• _Activity_
Work through the entries below and report how many lines include "about". The number alone is the answer.

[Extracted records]
Segment Open

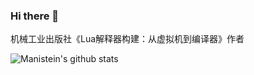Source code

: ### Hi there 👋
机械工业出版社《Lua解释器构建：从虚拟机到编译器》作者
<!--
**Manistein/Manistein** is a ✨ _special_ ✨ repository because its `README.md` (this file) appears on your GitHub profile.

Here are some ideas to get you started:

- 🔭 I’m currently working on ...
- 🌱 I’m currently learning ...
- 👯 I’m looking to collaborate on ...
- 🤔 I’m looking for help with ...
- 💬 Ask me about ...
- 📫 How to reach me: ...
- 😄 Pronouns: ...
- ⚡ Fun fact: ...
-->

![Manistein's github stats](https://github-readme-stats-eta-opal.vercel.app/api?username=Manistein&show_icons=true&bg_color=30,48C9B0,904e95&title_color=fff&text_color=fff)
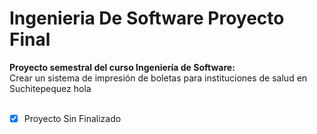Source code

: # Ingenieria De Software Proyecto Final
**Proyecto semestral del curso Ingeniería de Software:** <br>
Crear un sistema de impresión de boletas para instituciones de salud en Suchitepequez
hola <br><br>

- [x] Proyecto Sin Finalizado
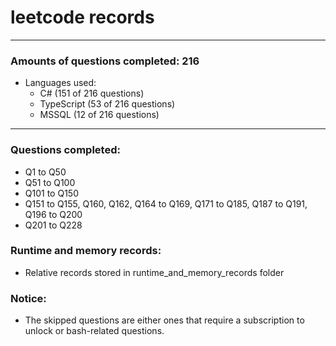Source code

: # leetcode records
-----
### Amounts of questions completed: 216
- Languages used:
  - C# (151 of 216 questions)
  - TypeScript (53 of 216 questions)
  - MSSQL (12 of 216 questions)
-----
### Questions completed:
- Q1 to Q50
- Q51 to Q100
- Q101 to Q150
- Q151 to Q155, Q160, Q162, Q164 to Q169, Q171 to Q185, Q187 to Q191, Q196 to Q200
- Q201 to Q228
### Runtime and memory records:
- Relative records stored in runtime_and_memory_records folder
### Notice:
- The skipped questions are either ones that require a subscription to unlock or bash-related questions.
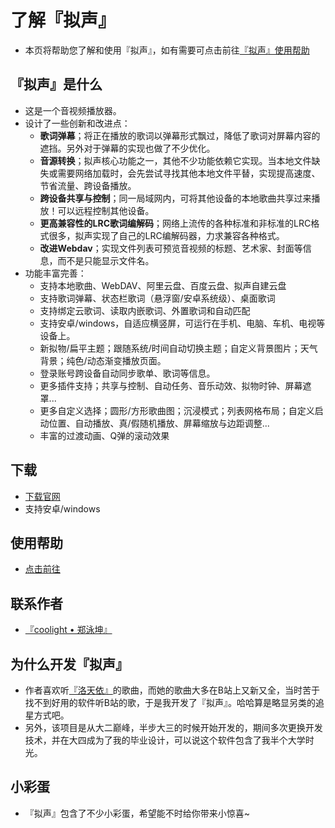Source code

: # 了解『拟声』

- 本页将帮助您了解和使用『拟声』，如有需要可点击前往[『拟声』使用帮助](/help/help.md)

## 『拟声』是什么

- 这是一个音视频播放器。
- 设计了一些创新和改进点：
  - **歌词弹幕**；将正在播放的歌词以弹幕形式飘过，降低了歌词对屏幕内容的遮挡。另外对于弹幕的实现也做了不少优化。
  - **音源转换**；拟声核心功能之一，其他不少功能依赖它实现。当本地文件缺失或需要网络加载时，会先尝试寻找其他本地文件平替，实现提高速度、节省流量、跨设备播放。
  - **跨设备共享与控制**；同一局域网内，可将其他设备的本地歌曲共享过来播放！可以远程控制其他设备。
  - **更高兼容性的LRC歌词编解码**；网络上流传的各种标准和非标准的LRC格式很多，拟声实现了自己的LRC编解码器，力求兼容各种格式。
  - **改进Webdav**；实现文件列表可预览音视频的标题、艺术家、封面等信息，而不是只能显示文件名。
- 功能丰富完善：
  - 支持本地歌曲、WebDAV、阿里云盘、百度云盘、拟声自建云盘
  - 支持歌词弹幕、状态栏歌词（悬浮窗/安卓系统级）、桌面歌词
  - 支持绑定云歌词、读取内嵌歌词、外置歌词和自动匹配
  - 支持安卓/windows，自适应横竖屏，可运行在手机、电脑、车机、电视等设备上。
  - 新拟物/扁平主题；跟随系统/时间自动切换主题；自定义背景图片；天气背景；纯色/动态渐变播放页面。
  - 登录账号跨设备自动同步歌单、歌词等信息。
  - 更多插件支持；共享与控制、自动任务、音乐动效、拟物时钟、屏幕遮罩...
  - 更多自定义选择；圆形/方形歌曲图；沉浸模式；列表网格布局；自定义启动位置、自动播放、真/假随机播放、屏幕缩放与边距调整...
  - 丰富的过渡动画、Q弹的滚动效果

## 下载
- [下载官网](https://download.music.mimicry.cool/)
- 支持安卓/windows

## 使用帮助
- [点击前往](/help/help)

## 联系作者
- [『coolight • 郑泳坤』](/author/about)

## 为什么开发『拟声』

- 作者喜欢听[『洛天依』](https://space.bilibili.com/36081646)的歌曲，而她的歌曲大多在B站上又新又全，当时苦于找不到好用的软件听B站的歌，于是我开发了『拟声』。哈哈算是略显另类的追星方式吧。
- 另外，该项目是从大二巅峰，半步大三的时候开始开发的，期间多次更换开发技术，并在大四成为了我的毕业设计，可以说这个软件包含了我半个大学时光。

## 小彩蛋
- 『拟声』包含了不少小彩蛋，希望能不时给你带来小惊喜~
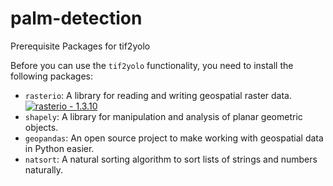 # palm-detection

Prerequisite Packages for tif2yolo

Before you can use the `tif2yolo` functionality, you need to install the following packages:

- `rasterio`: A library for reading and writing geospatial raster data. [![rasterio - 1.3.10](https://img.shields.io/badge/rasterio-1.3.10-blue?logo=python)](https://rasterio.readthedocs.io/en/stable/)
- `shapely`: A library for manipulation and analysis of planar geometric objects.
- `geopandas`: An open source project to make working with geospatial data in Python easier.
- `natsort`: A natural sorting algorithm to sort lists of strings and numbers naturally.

Segment Closed

• _Output_
2